### AIM OF THE EXERCISE:
Reproduce the section of the listing that begins at the line containing "- **Branch**: analyze" and finishes at the line containing "- **Fork**: start". Include both end lines and nothing beyond them.

### SOURCE MATERIAL:
____

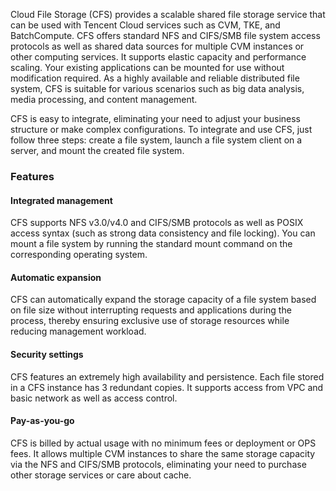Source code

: 
Cloud File Storage (CFS) provides a scalable shared file storage service that can be used with Tencent Cloud services such as CVM, TKE, and BatchCompute. CFS offers standard NFS and CIFS/SMB file system access protocols as well as shared data sources for multiple CVM instances or other computing services. It supports elastic capacity and performance scaling. Your existing applications can be mounted for use without modification required. As a highly available and reliable distributed file system, CFS is suitable for various scenarios such as big data analysis, media processing, and content management.

CFS is easy to integrate, eliminating your need to adjust your business structure or make complex configurations. To integrate and use CFS, just follow three steps: create a file system, launch a file system client on a server, and mount the created file system.

### Features
#### Integrated management
CFS supports NFS v3.0/v4.0 and CIFS/SMB protocols as well as POSIX access syntax (such as strong data consistency and file locking). You can mount a file system by running the standard mount command on the corresponding operating system.

#### Automatic expansion
CFS can automatically expand the storage capacity of a file system based on file size without interrupting requests and applications during the process, thereby ensuring exclusive use of storage resources while reducing management workload.

#### Security settings
CFS features an extremely high availability and persistence. Each file stored in a CFS instance has 3 redundant copies.
It supports access from VPC and basic network as well as access control.

#### Pay-as-you-go
CFS is billed by actual usage with no minimum fees or deployment or OPS fees. It allows multiple CVM instances to share the same storage capacity via the NFS and CIFS/SMB protocols, eliminating your need to purchase other storage services or care about cache.



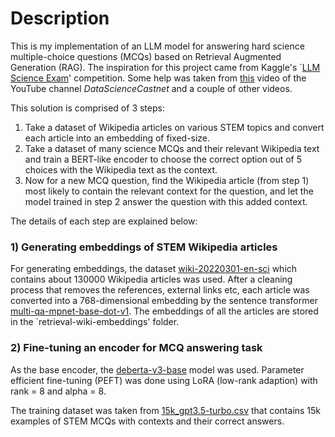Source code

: # Description

This is my implementation of an LLM model for answering hard science multiple-choice questions (MCQs) based on Retrieval Augmented Generation (RAG). The inspiration for this project came from Kaggle's `[LLM Science Exam](https://www.kaggle.com/competitions/kaggle-llm-science-exam/overview)' competition. Some help was taken from [this](https://www.youtube.com/watch?v=nvvuTiE4BEk&t=1s) video of the YouTube channel *DataScienceCastnet* and a couple of other videos.

This solution is comprised of 3 steps:

1) Take a dataset of Wikipedia articles on various STEM topics and convert each article into an embedding of fixed-size.
2) Take a dataset of many science MCQs and their relevant Wikipedia text and train a BERT-like encoder to choose the correct option out of 5 choices with the Wikipedia text as the context.
3) Now for a new MCQ question, find the Wikipedia article (from step 1) most likely to contain the relevant context for the question, and let the model trained in step 2 answer the question with this added context.

The details of each step are explained below:

### 1) Generating embeddings of STEM Wikipedia articles

For generating embeddings, the dataset [wiki-20220301-en-sci](https://www.kaggle.com/datasets/nbroad/wiki-20220301-en-sci) which contains about 130000 Wikipedia articles was used. After a cleaning process that removes the references, external links etc, each article was converted into a 768-dimensional embedding by the sentence transformer [multi-qa-mpnet-base-dot-v1](https://huggingface.co/sentence-transformers/multi-qa-mpnet-base-dot-v1). The embeddings of all the articles are stored in the `retrieval-wiki-embeddings' folder.

### 2) Fine-tuning an encoder for MCQ answering task

As the base encoder, the [deberta-v3-base](https://huggingface.co/microsoft/deberta-v3-base) model was used. Parameter efficient fine-tuning (PEFT) was done using LoRA (low-rank adaption) with rank = 8 and alpha = 8.

The training dataset was taken from [15k_gpt3.5-turbo.csv](https://www.kaggle.com/datasets/mgoksu/llm-science-exam-dataset-w-context-extended) that contains 15k examples of STEM MCQs with contexts and their correct answers. 

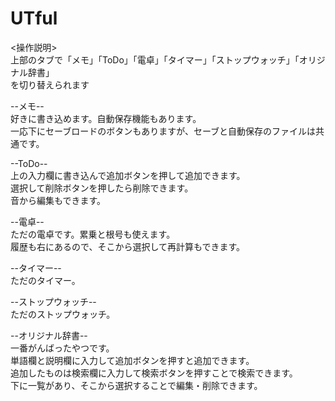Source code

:# UTful  
<操作説明>  
上部のタブで「メモ」「ToDo」「電卓」「タイマー」「ストップウォッチ」「オリジナル辞書」  
を切り替えられます  
  
--メモ--  
好きに書き込めます。自動保存機能もあります。  
一応下にセーブロードのボタンもありますが、セーブと自動保存のファイルは共通です。  
  
--ToDo--  
上の入力欄に書き込んで追加ボタンを押して追加できます。  
選択して削除ボタンを押したら削除できます。  
音から編集もできます。  
  
--電卓--  
ただの電卓です。累乗と根号も使えます。  
履歴も右にあるので、そこから選択して再計算もできます。  
  
--タイマー--  
ただのタイマー。  
  
--ストップウォッチ--  
ただのストップウォッチ。  
  
--オリジナル辞書--  
一番がんばったやつです。  
単語欄と説明欄に入力して追加ボタンを押すと追加できます。  
追加したものは検索欄に入力して検索ボタンを押すことで検索できます。  
下に一覧があり、そこから選択することで編集・削除できます。  
  
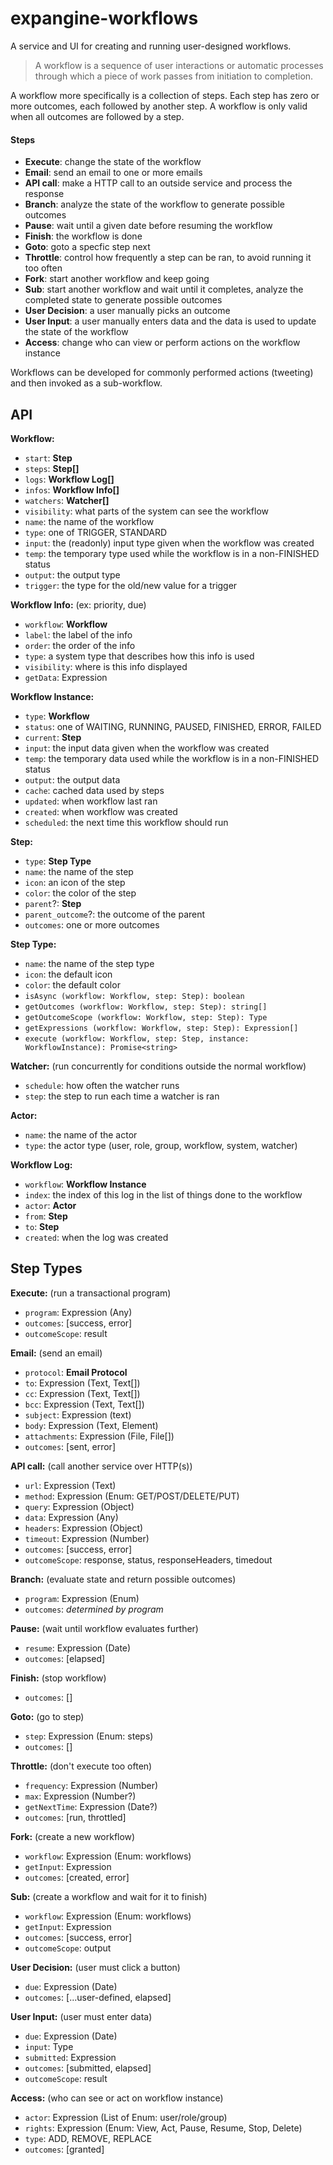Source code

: # expangine-workflows
A service and UI for creating and running user-designed workflows.

> A workflow is a sequence of user interactions or automatic processes through which a piece of work passes from initiation to completion.

A workflow more specifically is a collection of steps. Each step has zero or more outcomes, each followed by another step. A workflow is only valid when all outcomes are followed by a step.

#### Steps
- **Execute**: change the state of the workflow
- **Email**: send an email to one or more emails
- **API call**: make a HTTP call to an outside service and process the response
- **Branch**: analyze the state of the workflow to generate possible outcomes
- **Pause**: wait until a given date before resuming the workflow
- **Finish**: the workflow is done
- **Goto**: goto a specfic step next
- **Throttle**: control how frequently a step can be ran, to avoid running it too often
- **Fork**: start another workflow and keep going
- **Sub**: start another workflow and wait until it completes, analyze the completed state to generate possible outcomes
- **User Decision**: a user manually picks an outcome
- **User Input**: a user manually enters data and the data is used to update the state of the workflow
- **Access**: change who can view or perform actions on the workflow instance

Workflows can be developed for commonly performed actions (tweeting) and then invoked as a sub-workflow.

## API

**Workflow:**
- `start`: **Step**
- `steps`: **Step[]**
- `logs`: **Workflow Log[]**
- `infos`: **Workflow Info[]**
- `watchers`: **Watcher[]**
- `visibility`: what parts of the system can see the workflow
- `name`: the name of the workflow
- `type`: one of TRIGGER, STANDARD
- `input`: the (readonly) input type given when the workflow was created
- `temp`: the temporary type used while the workflow is in a non-FINISHED status
- `output`: the output type
- `trigger`: the type for the old/new value for a trigger

**Workflow Info:** (ex: priority, due)
- `workflow`: **Workflow**
- `label`: the label of the info
- `order`: the order of the info
- `type`: a system type that describes how this info is used
- `visibility`: where is this info displayed
- `getData`: Expression

**Workflow Instance:**
- `type`: **Workflow**
- `status`: one of WAITING, RUNNING, PAUSED, FINISHED, ERROR, FAILED
- `current`: **Step**
- `input`: the input data given when the workflow was created
- `temp`: the temporary data used while the workflow is in a non-FINISHED status
- `output`: the output data
- `cache`: cached data used by steps
- `updated`: when workflow last ran
- `created`: when workflow was created
- `scheduled`: the next time this workflow should run

**Step:**
- `type`: **Step Type**
- `name`: the name of the step
- `icon`: an icon of the step
- `color`: the color of the step
- `parent`?: **Step**
- `parent_outcome`?: the outcome of the parent
- `outcomes`: one or more outcomes

**Step Type:**
- `name`: the name of the step type
- `icon`: the default icon
- `color`: the default color
- `isAsync (workflow: Workflow, step: Step): boolean`
- `getOutcomes (workflow: Workflow, step: Step): string[]`
- `getOutcomeScope (workflow: Workflow, step: Step): Type`
- `getExpressions (workflow: Workflow, step: Step): Expression[]`
- `execute (workflow: Workflow, step: Step, instance: WorkflowInstance): Promise<string>`

**Watcher:** (run concurrently for conditions outside the normal workflow)
- `schedule`: how often the watcher runs
- `step`: the step to run each time a watcher is ran

**Actor:**
- `name`: the name of the actor
- `type`: the actor type (user, role, group, workflow, system, watcher)

**Workflow Log:**
- `workflow`: **Workflow Instance**
- `index`: the index of this log in the list of things done to the workflow
- `actor`: **Actor**
- `from`: **Step**
- `to`: **Step**
- `created`: when the log was created

## Step Types

**Execute:** (run a transactional program)
- `program`: Expression (Any)
- `outcomes`: [success, error] 
- `outcomeScope`: result

**Email:** (send an email)
- `protocol`: **Email Protocol**
- `to`: Expression (Text, Text[])
- `cc`: Expression (Text, Text[])
- `bcc`: Expression (Text, Text[])
- `subject`: Expression (text)
- `body`: Expression (Text, Element)
- `attachments`: Expression (File, File[])
- `outcomes`: [sent, error]

**API call:** (call another service over HTTP(s))
- `url`: Expression (Text)
- `method`: Expression (Enum: GET/POST/DELETE/PUT)
- `query`: Expression (Object)
- `data`: Expression (Any)
- `headers`: Expression (Object)
- `timeout`: Expression (Number)
- `outcomes`: [success, error]
- `outcomeScope`: response, status, responseHeaders, timedout

**Branch:** (evaluate state and return possible outcomes)
- `program`: Expression (Enum)
- `outcomes`: *determined by program*

**Pause:** (wait until workflow evaluates further)
- `resume`: Expression (Date)
- `outcomes`: [elapsed]

**Finish:** (stop workflow)
- `outcomes`: []

**Goto:** (go to step)
- `step`: Expression (Enum: steps)
- `outcomes`: []

**Throttle:** (don't execute too often)
- `frequency`: Expression (Number)
- `max`: Expression (Number?)
- `getNextTime`: Expression (Date?)
- `outcomes`: [run, throttled]

**Fork:** (create a new workflow)
- `workflow`: Expression (Enum: workflows)
- `getInput`: Expression
- `outcomes`: [created, error]

**Sub:** (create a workflow and wait for it to finish)
- `workflow`: Expression (Enum: workflows)
- `getInput`: Expression
- `outcomes`: [success, error]
- `outcomeScope`: output

**User Decision:** (user must click a button)
- `due`: Expression (Date)
- `outcomes`: [...user-defined, elapsed]

**User Input:** (user must enter data)
- `due`: Expression (Date)
- `input`: Type
- `submitted`: Expression
- `outcomes`: [submitted, elapsed]
- `outcomeScope`: result

**Access:** (who can see or act on workflow instance)
- `actor`: Expression (List of Enum: user/role/group)
- `rights`: Expression (Enum: View, Act, Pause, Resume, Stop, Delete)
- `type`: ADD, REMOVE, REPLACE
- `outcomes`: [granted]
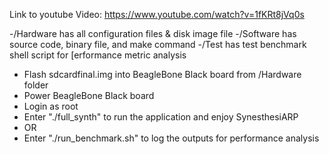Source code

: Link to youtube Video: https://www.youtube.com/watch?v=1fKRt8jVq0s


-/Hardware has all configuration files & disk image file
-/Software has source code, binary file, and make command
-/Test has test benchmark shell script for [erformance metric analysis

- Flash sdcardfinal.img into BeagleBone Black board from /Hardware folder
- Power BeagleBone Black board
- Login as root
- Enter "./full_synth" to run the application and enjoy SynesthesiARP
- OR
- Enter "./run_benchmark.sh" to log the outputs for performance analysis

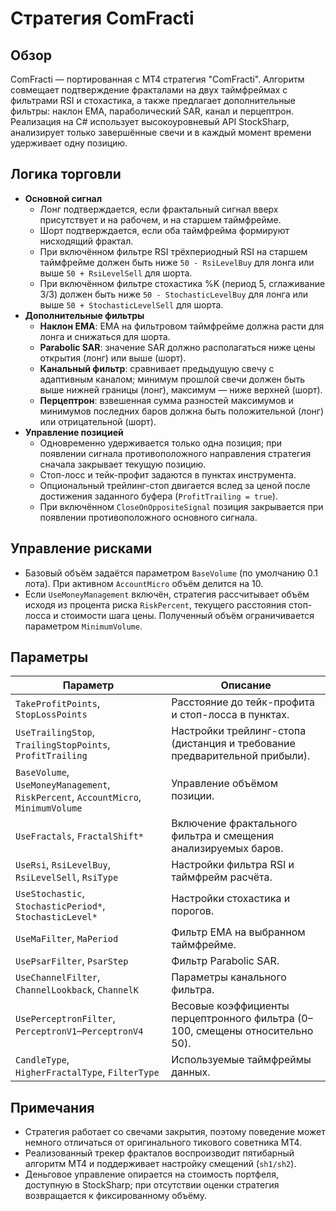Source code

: # Стратегия ComFracti

## Обзор

ComFracti — портированная с MT4 стратегия "ComFracti". Алгоритм совмещает подтверждение фракталами на двух таймфреймах с фильтрами RSI и стохастика, а также предлагает дополнительные фильтры: наклон EMA, параболический SAR, канал и перцептрон. Реализация на C# использует высокоуровневый API StockSharp, анализирует только завершённые свечи и в каждый момент времени удерживает одну позицию.

## Логика торговли

- **Основной сигнал**
  - Лонг подтверждается, если фрактальный сигнал вверх присутствует и на рабочем, и на старшем таймфрейме.
  - Шорт подтверждается, если оба таймфрейма формируют нисходящий фрактал.
  - При включённом фильтре RSI трёхпериодный RSI на старшем таймфрейме должен быть ниже `50 - RsiLevelBuy` для лонга или выше `50 + RsiLevelSell` для шорта.
  - При включённом фильтре стохастика %K (период 5, сглаживание 3/3) должен быть ниже `50 - StochasticLevelBuy` для лонга или выше `50 + StochasticLevelSell` для шорта.
- **Дополнительные фильтры**
  - **Наклон EMA**: EMA на фильтровом таймфрейме должна расти для лонга и снижаться для шорта.
  - **Parabolic SAR**: значение SAR должно располагаться ниже цены открытия (лонг) или выше (шорт).
  - **Канальный фильтр**: сравнивает предыдущую свечу с адаптивным каналом; минимум прошлой свечи должен быть выше нижней границы (лонг), максимум — ниже верхней (шорт).
  - **Перцептрон**: взвешенная сумма разностей максимумов и минимумов последних баров должна быть положительной (лонг) или отрицательной (шорт).
- **Управление позицией**
  - Одновременно удерживается только одна позиция; при появлении сигнала противоположного направления стратегия сначала закрывает текущую позицию.
  - Стоп-лосс и тейк-профит задаются в пунктах инструмента.
  - Опциональный трейлинг-стоп двигается вслед за ценой после достижения заданного буфера (`ProfitTrailing = true`).
  - При включённом `CloseOnOppositeSignal` позиция закрывается при появлении противоположного основного сигнала.

## Управление рисками

- Базовый объём задаётся параметром `BaseVolume` (по умолчанию 0.1 лота). При активном `AccountMicro` объём делится на 10.
- Если `UseMoneyManagement` включён, стратегия рассчитывает объём исходя из процента риска `RiskPercent`, текущего расстояния стоп-лосса и стоимости шага цены. Полученный объём ограничивается параметром `MinimumVolume`.

## Параметры

| Параметр | Описание |
| --- | --- |
| `TakeProfitPoints`, `StopLossPoints` | Расстояние до тейк-профита и стоп-лосса в пунктах. |
| `UseTrailingStop`, `TrailingStopPoints`, `ProfitTrailing` | Настройки трейлинг-стопа (дистанция и требование предварительной прибыли). |
| `BaseVolume`, `UseMoneyManagement`, `RiskPercent`, `AccountMicro`, `MinimumVolume` | Управление объёмом позиции. |
| `UseFractals`, `FractalShift*` | Включение фрактального фильтра и смещения анализируемых баров. |
| `UseRsi`, `RsiLevelBuy`, `RsiLevelSell`, `RsiType` | Настройки фильтра RSI и таймфрейм расчёта. |
| `UseStochastic`, `StochasticPeriod*`, `StochasticLevel*` | Настройки стохастика и порогов. |
| `UseMaFilter`, `MaPeriod` | Фильтр EMA на выбранном таймфрейме. |
| `UsePsarFilter`, `PsarStep` | Фильтр Parabolic SAR. |
| `UseChannelFilter`, `ChannelLookback`, `ChannelK` | Параметры канального фильтра. |
| `UsePerceptronFilter`, `PerceptronV1`–`PerceptronV4` | Весовые коэффициенты перцептронного фильтра (0–100, смещены относительно 50). |
| `CandleType`, `HigherFractalType`, `FilterType` | Используемые таймфреймы данных. |

## Примечания

- Стратегия работает со свечами закрытия, поэтому поведение может немного отличаться от оригинального тикового советника MT4.
- Реализованный трекер фракталов воспроизводит пятибарный алгоритм MT4 и поддерживает настройку смещений (`sh1/sh2`).
- Деньговое управление опирается на стоимость портфеля, доступную в StockSharp; при отсутствии оценки стратегия возвращается к фиксированному объёму.
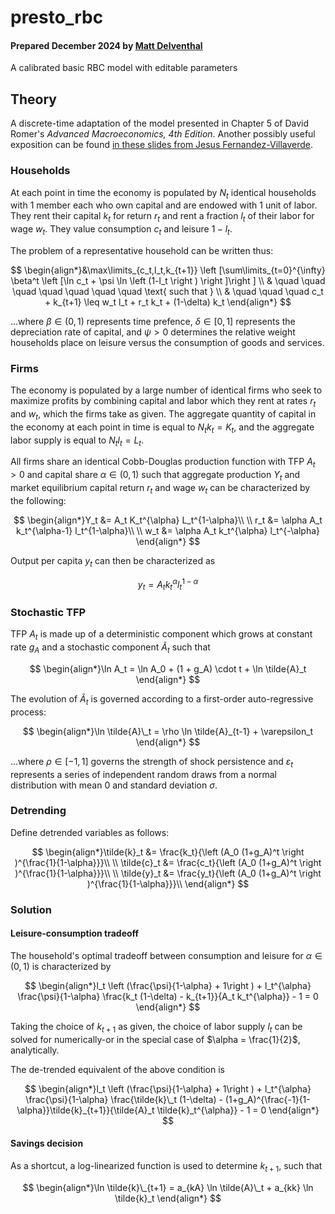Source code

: # presto_rbc
#### Prepared December 2024 by [Matt Delventhal](mailto:delventhal.m@gmail.com)

A calibrated basic RBC model with editable parameters

## Theory

A discrete-time adaptation of the model presented in Chapter 5 of David Romer's *Advanced Macroeconomics, 4th Edition*. Another possibly useful exposition can be found [in these slides from Jesus Fernandez-Villaverde](https://www.sas.upenn.edu/~jesusfv/lecture12_rbc.pdf).

### Households
At each point in time the economy is populated by $N_t$ identical households with 1 member each who own capital and are endowed with 1 unit of labor. They rent their capital $k_t$ for return $r_t$ and rent a fraction $l_t$ of their labor for wage $w_t$. They value consumption $c_t$ and leisure $1-l_t$.

The problem of a representative household can be written thus:

$$
\begin{align*}&\max\limits_{c_t,l_t,k_{t+1}} \left [\sum\limits_{t=0}^{\infty} \beta^t \left [\ln c_t + \psi \ln \left (1-l_t \right ) \right ]\right ] \\
& \quad \quad \quad \quad \quad \quad \quad \text{ such that } \\
& \quad \quad \quad c_t + k_{t+1} \leq w_t l_t + r_t k_t + (1-\delta) k_t
\end{align*}
$$

...where $\beta \in (0,1)$ represents time prefence, $\delta \in [0,1]$ represents the depreciation rate of capital, and $\psi>0$ determines the relative weight households place on leisure versus the consumption of goods and services.

### Firms

The economy is populated by a large number of identical firms who seek to maximize profits by combining capital and labor which they rent at rates $r_t$ and $w_t$, which the firms take as given. The aggregate quantity of capital in the economy at each point in time is equal to $N_t k_t = K_t$, and the aggregate labor supply is equal to $N_t l_t = L_t$.

All firms share an identical Cobb-Douglas production function with TFP $A_t > 0$ and capital share $\alpha \in (0,1)$ such that aggregate production $Y_t$ and market equilibrium capital return $r_t$ and wage $w_t$ can be characterized by the following:

$$
\begin{align*}Y_t &= A_t K_t^{\alpha} L_t^{1-\alpha}\\
\\
r_t &= \alpha A_t k_t^{\alpha-1} l_t^{1-\alpha}\\
\\
w_t &= \alpha A_t k_t^{\alpha} l_t^{-\alpha}
\end{align*}
$$

Output per capita $y_t$ can then be characterized as

$$y_t = A_t k_t^{\alpha} l_t^{1-\alpha}$$

### Stochastic TFP

TFP $A_t$ is made up of a deterministic component which grows at constant rate $g_A$ and a stochastic component $\tilde{A}_t$ such that

$$
\begin{align*}\ln A_t = \ln A_0 + (1 + g_A) \cdot t + \ln \tilde{A}_t
\end{align*}
$$

The evolution of $\tilde{A}_t$ is governed according to a first-order auto-regressive process:

$$
\begin{align*}\ln \tilde{A}\_t = \rho \ln \tilde{A}_{t-1} + \varepsilon_t
\end{align*}
$$

...where $\rho \in [-1,1]$ governs the strength of shock persistence and $\varepsilon_t$ represents a series of independent random draws from a normal distribution with mean 0 and standard deviation $\sigma$.

### Detrending
Define detrended variables as follows:

$$
\begin{align*}\tilde{k}_t &= \frac{k_t}{\left (A_0 (1+g_A)^t \right )^{\frac{1}{1-\alpha}}}\\
\\
\tilde{c}_t &= \frac{c_t}{\left (A_0 (1+g_A)^t \right )^{\frac{1}{1-\alpha}}}\\
\\
\tilde{y}_t &= \frac{y_t}{\left (A_0 (1+g_A)^t \right )^{\frac{1}{1-\alpha}}}\\
\end{align*}
$$

### Solution

#### Leisure-consumption tradeoff

The household's optimal tradeoff between consumption and leisure for $\alpha \in (0,1)$ is characterized by

$$
\begin{align*}l_t \left (\frac{\psi}{1-\alpha} + 1\right ) + l_t^{\alpha} \frac{\psi}{1-\alpha} \frac{k_t (1-\delta) - k_{t+1}}{A_t k_t^{\alpha}} - 1 = 0
\end{align*}
$$

Taking the choice of $k_{t+1}$ as given, the choice of labor supply $l_t$ can be solved for numerically-or in the special case of $\alpha = \frac{1}{2}$, analytically.

The de-trended equivalent of the above condition is

$$
\begin{align*}l_t \left (\frac{\psi}{1-\alpha} + 1\right ) + l_t^{\alpha} \frac{\psi}{1-\alpha} \frac{\tilde{k}\_t (1-\delta) - (1+g_A)^{\frac{-1}{1-\alpha}}\tilde{k}_{t+1}}{\tilde{A}_t \tilde{k}_t^{\alpha}} - 1 = 0
\end{align*}
$$

#### Savings decision

As a shortcut, a log-linearized function is used to determine $k_{t+1}$, such that

$$
\begin{align*}\ln \tilde{k}\_{t+1} = a_{kA} \ln \tilde{A}\_t + a_{kk} \ln \tilde{k}_t
\end{align*}
$$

____

### TASK ANSWER:
- **Branch**: analyze the state of the workflow to generate possible outcomes
- **Pause**: wait until a given date before resuming the workflow
- **Finish**: the workflow is done
- **Goto**: goto a specfic step next
- **Throttle**: control how frequently a step can be ran, to avoid running it too often
- **Fork**: start another workflow and keep going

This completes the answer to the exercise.